MLS: a Governance Problem Masquerading as a Tech Problem
Everyone in real estate profits from mystifying the MLS. Ask around and you'll get a different answer about why it's such a mess. Regulatory capture. Too many standards. Legacy tech systems.
I've spent the last year consulting for a real estate tech startup, navigating MLS data. Looking at API docs from aggregators, reading tri-party agreements, learning what IDX means and why it makes me want to throw up. After a while, I got curious about how we ended up with this clusterfuck.
The MLS (Multiple Listing Service) is fragmented at two levels. When I say MLS, I mean both American and Canadian systems. Same market dynamics, same organizational mess.
The technical layer is the data problem. 500+ local systems with different schemas, field definitions, and data formats. "Pending" means something different in Phoenix than it does in Philadelphia. This layer is getting fixed. RESO is a real standard and adoption is growing.
The governance layer is the access problem. Each of those 500+ MLSs is a separate organization. To get their data, you need a licensing agreement with each one. Different terms, different fees, different timelines. You can have perfect APIs and still spend months in contract purgatory. This layer is far worse and nobody's fixing it.
How did we get here?
Why MLSs Exist
The MLS originated in San Diego in 1885 when brokers started sharing property lists so any member could bring a buyer and get paid. One office rarely had enough buyers for its own listings. One buyer rarely found the right property in a single office's inventory. Broker cooperation made everyone money.
The idea spread. Local realtor boards adopted the same model over the following decades. Meetings, bulletin boards, printed sheets, eventually weekly books with photos. The MLS was a coordination mechanism: you share your inventory, I share mine, we split the commission when a deal closes.
MLSs were centralized within a local market but never designed for cross-market interoperability. Their jurisdiction matched the politics of local realtor associations. This made sense in 1885 when nobody was buying a house in Phoenix from Philadelphia. It makes almost no sense now. The organizational structure persists because the people benefiting from fragmentation would have to vote against their own interests to change it.

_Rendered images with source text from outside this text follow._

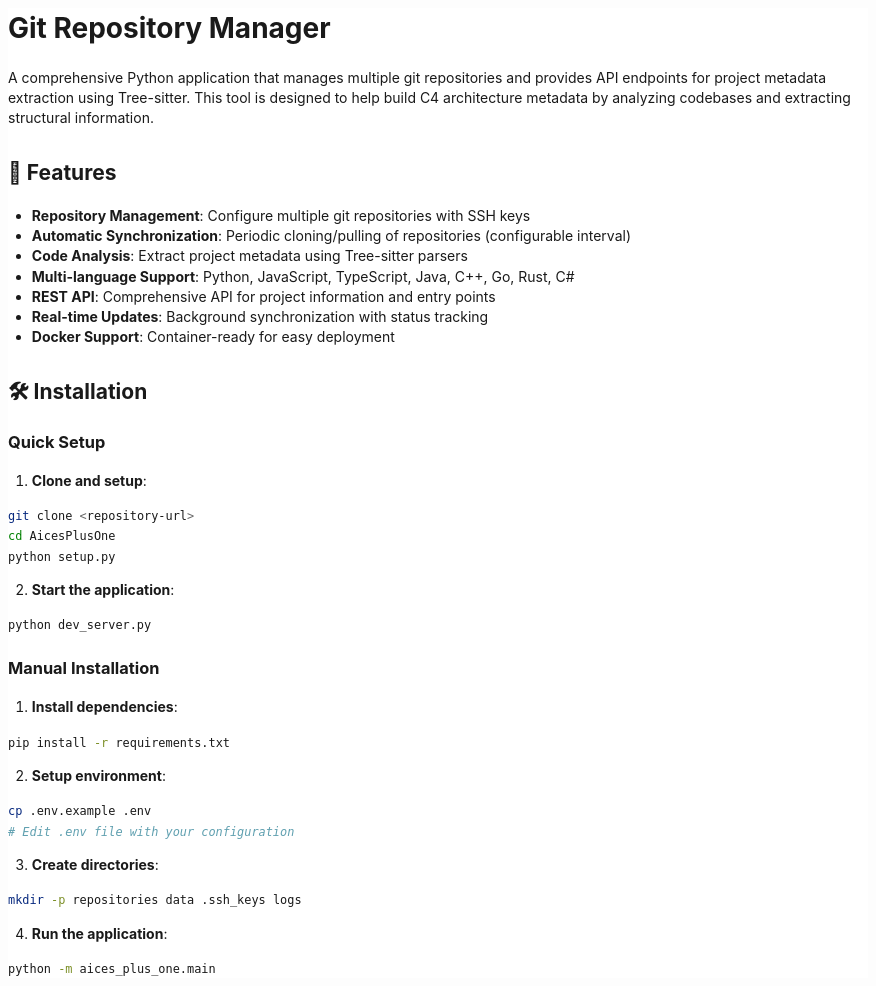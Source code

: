 # Git Repository Manager

A comprehensive Python application that manages multiple git repositories and provides API endpoints for project metadata extraction using Tree-sitter. This tool is designed to help build C4 architecture metadata by analyzing codebases and extracting structural information.

## 🚀 Features

- **Repository Management**: Configure multiple git repositories with SSH keys
- **Automatic Synchronization**: Periodic cloning/pulling of repositories (configurable interval)
- **Code Analysis**: Extract project metadata using Tree-sitter parsers
- **Multi-language Support**: Python, JavaScript, TypeScript, Java, C++, Go, Rust, C#
- **REST API**: Comprehensive API for project information and entry points
- **Real-time Updates**: Background synchronization with status tracking
- **Docker Support**: Container-ready for easy deployment

## 🛠️ Installation

### Quick Setup

1. **Clone and setup**:
```bash
git clone <repository-url>
cd AicesPlusOne
python setup.py
```

2. **Start the application**:
```bash
python dev_server.py
```

### Manual Installation

1. **Install dependencies**:
```bash
pip install -r requirements.txt
```

2. **Setup environment**:
```bash
cp .env.example .env
# Edit .env file with your configuration
```

3. **Create directories**:
```bash
mkdir -p repositories data .ssh_keys logs
```

4. **Run the application**:
```bash
python -m aices_plus_one.main
```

When those systems went digital in the 1990s, they carried over the insularity. Realtor.com launched in 1995. Listings became a consumer product. IDX (Internet Data Exchange) formalized broker reciprocity online. RESO is now getting more MLSs to adopt a common data schema. The tech will catch up. That doesn't solve the governance problem.
The Fragmentation Is Sticky
Each local MLS is a fiefdom. Board members, staff, dues revenue, political power within the local realtor association. Consolidating into a national licensing framework would mean those people voting themselves out of jobs.
There's been some consolidation. 50% fewer MLS organizations than 10 years ago. But 50% fewer still means 550. The consolidation that's happened is the easy kind, merging adjacent markets and reducing obvious redundancy. The hard kind would require the turkeys to vote for Thanksgiving.
No one can force it. NAR in the US and CREA in Canada could theoretically mandate a universal data access agreement. Both are controlled by the same people who run the local boards. The people who would benefit (tech companies, startups, consumers) have no seat at the table. The people who benefit from fragmentation control it.
The free market doesn't work here either. You can't build a competing MLS to profit from the dysfunction. The barriers aren't technical. They're structural. Brokers are required to use the local MLS by their associations. Try to launch an alternative and you'll find yourself locked out. No listings, no participants, no business.
The tech is getting fixed. The governance isn't. Absent regulatory compulsion or a structural shift in who captures value, it won't be.